# Richard Strauss Tone Poems Recordings



## Granate

Hi TC. I have a Strauss challenge planned for September 2017 (after other more ambitious challenges)
I don't want to listen to all the recordings. I had a look here but there was nothing else apart from recordings of the Vier Letzte Lieder. Then I headed to Amazon.com and made a list of conductors. If this forum is too picky, please also include *Metamorphosen*!

I made that list, but before I reveal it, would you like to share your favourite recordings? Maybe if I am missing some.

I already listened to all Karajan recordings issued for EMI/WC and DG. Thanks!

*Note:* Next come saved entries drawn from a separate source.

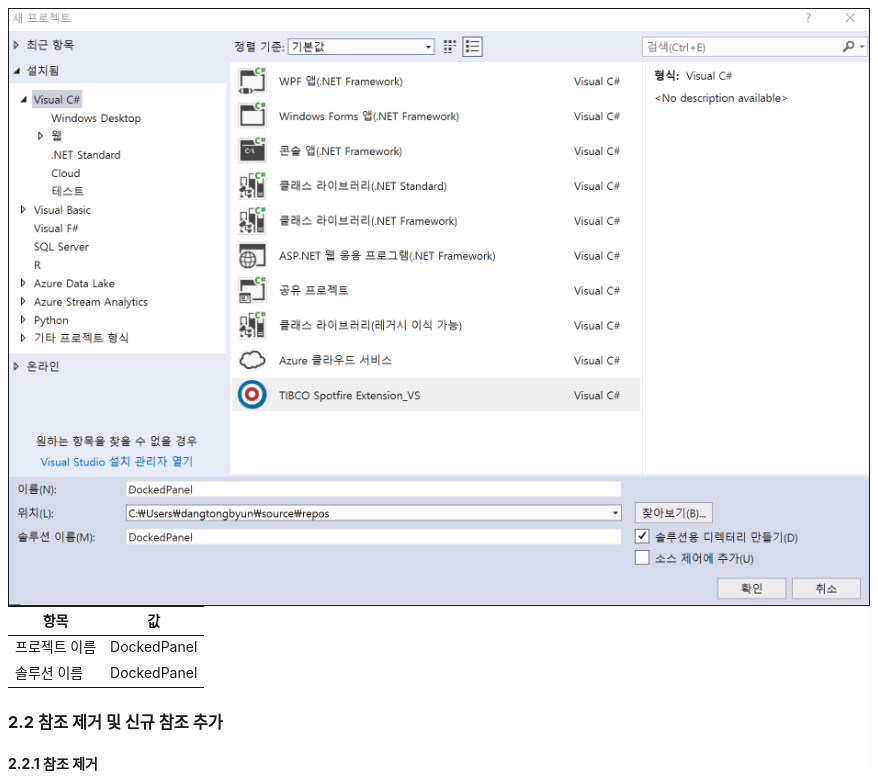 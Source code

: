 <img src="./img/dp_new_project.png" alt="dp_new_project"  style="zoom:100%; border:solid 1px" align="left"  />

| 항목          | 값          |
| ------------- | ----------- |
| 프로젝트 이름 | DockedPanel |
| 솔루션 이름   | DockedPanel |

### 2.2 참조 제거 및 신규 참조 추가

#### 2.2.1 참조 제거
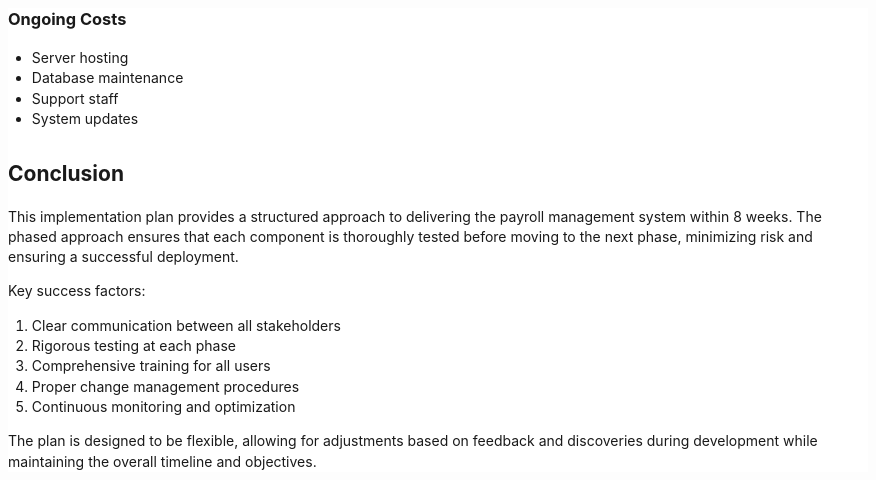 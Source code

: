 ### Ongoing Costs

- Server hosting
- Database maintenance
- Support staff
- System updates

## Conclusion

This implementation plan provides a structured approach to delivering the
payroll management system within 8 weeks. The phased approach ensures that each
component is thoroughly tested before moving to the next phase, minimizing risk
and ensuring a successful deployment.

Key success factors:

1. Clear communication between all stakeholders
2. Rigorous testing at each phase
3. Comprehensive training for all users
4. Proper change management procedures
5. Continuous monitoring and optimization

The plan is designed to be flexible, allowing for adjustments based on feedback
and discoveries during development while maintaining the overall timeline and
objectives.
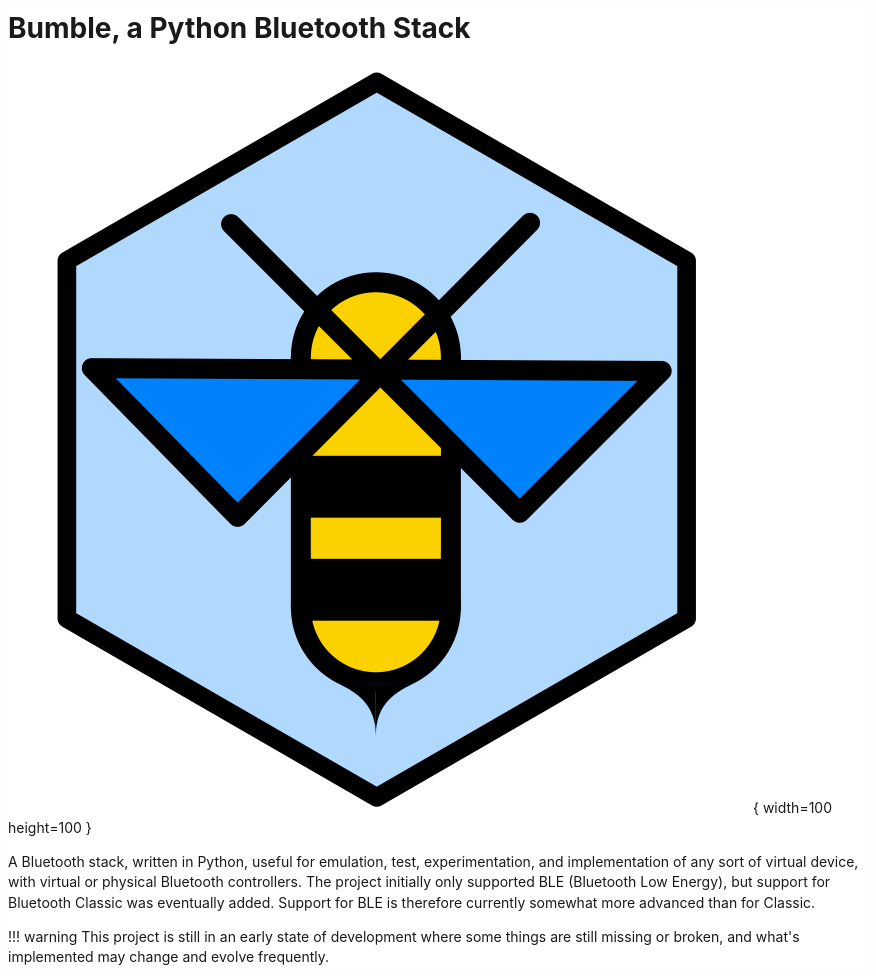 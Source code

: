 Bumble, a Python Bluetooth Stack
================================

![logo](images/logo_framed.png){ width=100 height=100 }

A Bluetooth stack, written in Python, useful for emulation, test, experimentation, and implementation of any sort of virtual device, with virtual or physical Bluetooth controllers.
The project initially only supported BLE (Bluetooth Low Energy), but support for Bluetooth Classic was
eventually added. Support for BLE is therefore currently somewhat more advanced than for Classic.

!!! warning
    This project is still in an early state of development where some things are still missing or broken, and what's implemented may change and evolve frequently.
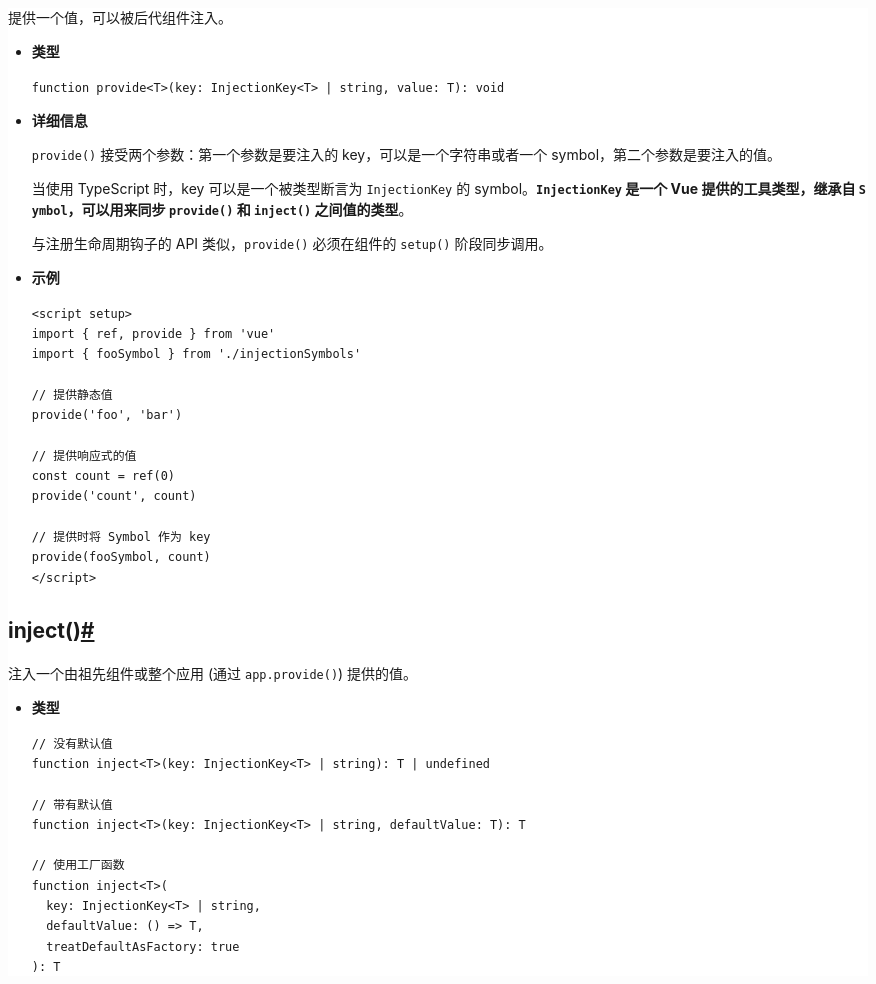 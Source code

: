 提供一个值，可以被后代组件注入。

- **类型**

  ```
  function provide<T>(key: InjectionKey<T> | string, value: T): void
  ```

- **详细信息**

  `provide()` 接受两个参数：第一个参数是要注入的 key，可以是一个字符串或者一个 symbol，第二个参数是要注入的值。

  当使用 TypeScript 时，key 可以是一个被类型断言为 `InjectionKey` 的 symbol。**`InjectionKey` 是一个 Vue 提供的工具类型，继承自 `Symbol`，可以用来同步 `provide()` 和 `inject()` 之间值的类型**。

  与注册生命周期钩子的 API 类似，`provide()` 必须在组件的 `setup()` 阶段同步调用。

- **示例**

  ```
  <script setup>
  import { ref, provide } from 'vue'
  import { fooSymbol } from './injectionSymbols'
  
  // 提供静态值
  provide('foo', 'bar')
  
  // 提供响应式的值
  const count = ref(0)
  provide('count', count)
  
  // 提供时将 Symbol 作为 key
  provide(fooSymbol, count)
  </script>
  ```



## inject()[#](https://cn.vuejs.org/api/composition-api-dependency-injection.html#inject)

注入一个由祖先组件或整个应用 (通过 `app.provide()`) 提供的值。

- **类型**

  ```
  // 没有默认值
  function inject<T>(key: InjectionKey<T> | string): T | undefined
  
  // 带有默认值
  function inject<T>(key: InjectionKey<T> | string, defaultValue: T): T
  
  // 使用工厂函数
  function inject<T>(
    key: InjectionKey<T> | string,
    defaultValue: () => T,
    treatDefaultAsFactory: true
  ): T
  ```
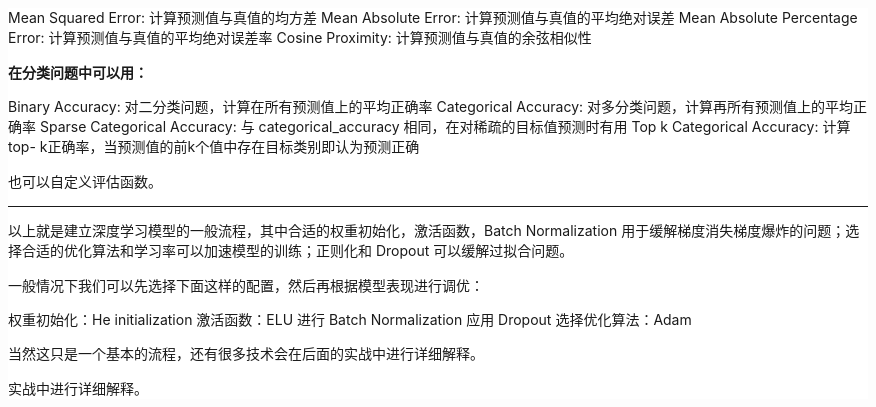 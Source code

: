 Mean Squared Error: 计算预测值与真值的均方差 Mean Absolute Error: 计算预测值与真值的平均绝对误差 Mean
Absolute Percentage Error: 计算预测值与真值的平均绝对误差率 Cosine Proximity: 计算预测值与真值的余弦相似性

**在分类问题中可以用：**

Binary Accuracy: 对二分类问题，计算在所有预测值上的平均正确率 Categorical Accuracy:
对多分类问题，计算再所有预测值上的平均正确率 Sparse Categorical Accuracy: 与 categorical_accuracy
相同，在对稀疏的目标值预测时有用 Top k Categorical Accuracy: 计算top-
k正确率，当预测值的前k个值中存在目标类别即认为预测正确

也可以自定义评估函数。

* * *

以上就是建立深度学习模型的一般流程，其中合适的权重初始化，激活函数，Batch Normalization
用于缓解梯度消失梯度爆炸的问题；选择合适的优化算法和学习率可以加速模型的训练；正则化和 Dropout 可以缓解过拟合问题。

一般情况下我们可以先选择下面这样的配置，然后再根据模型表现进行调优：

权重初始化：He initialization 激活函数：ELU 进行 Batch Normalization 应用 Dropout 选择优化算法：Adam

当然这只是一个基本的流程，还有很多技术会在后面的实战中进行详细解释。

实战中进行详细解释。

Previous thread in Orchestral Music

Collected recordings thread

Poll for favourite tone poem

*Vier Letzte Lieder Recordings thread*


----------



## Ekim the Insubordinate

I like Fritz Reiner's recording of Zarathustra on the RCA Living Stereo series.


----------



## Pugg

I love the EMI box by Rudolf Kempe and Previn did a wonderful job on Philips once.


----------



## bigshot

If you want everything in one set, you want Kempe


----------



## Merl

I love Jarvi, Mehta and especially Blomstedt (as good as his Beethoven with the Dresden crew).


----------



## Heliogabo

Yes, aside Karajan (I'll hear Klemperer soon), Kempe is a great choice.


----------



## DavidA

Try Beecham's Heldenleban and Don Quixote


----------



## Ekim the Insubordinate

I almost forgot that I also have a wonderful recording of the Alpensinfonie on the Pentatone label, with Marek Janowski conducting the Pittsburgh Symphony Orchestra. I highly recommend it.


----------



## Vaneyes

In addition to the aforementioned (Hv)Kemosabe, the following...


----------



## Triplets

Haitink and Blomstedt have been particularly distinguished moder Straussians. Kempe, Szell, and Reiner led the way in the early stereo days. In ancient times, Mangleberg was the class of the 78 era


----------



## Bill H.

Among the older (pre-stereo) conductors, don't forget Clemens Krauss, who was a close friend of the composer in the latter's late life.


----------



## Antiquarian

I particularly enjoy _Don Quixote_ Fritz Reiner with the Chicago Symphony. Living Stereo/RCA. It's paired with _Don Juan_.


----------



## Barbebleu

Neeme Järvi with the RSNO are rather good on the tone poems.


----------



## Merl

Honeck's Strauss recordings with the Pittsburg forces are superb. Fantastic sound.


----------



## KenOC

Merl said:


> Honeck's Strauss recordings with the Pittsburg forces are superb. Fantastic sound.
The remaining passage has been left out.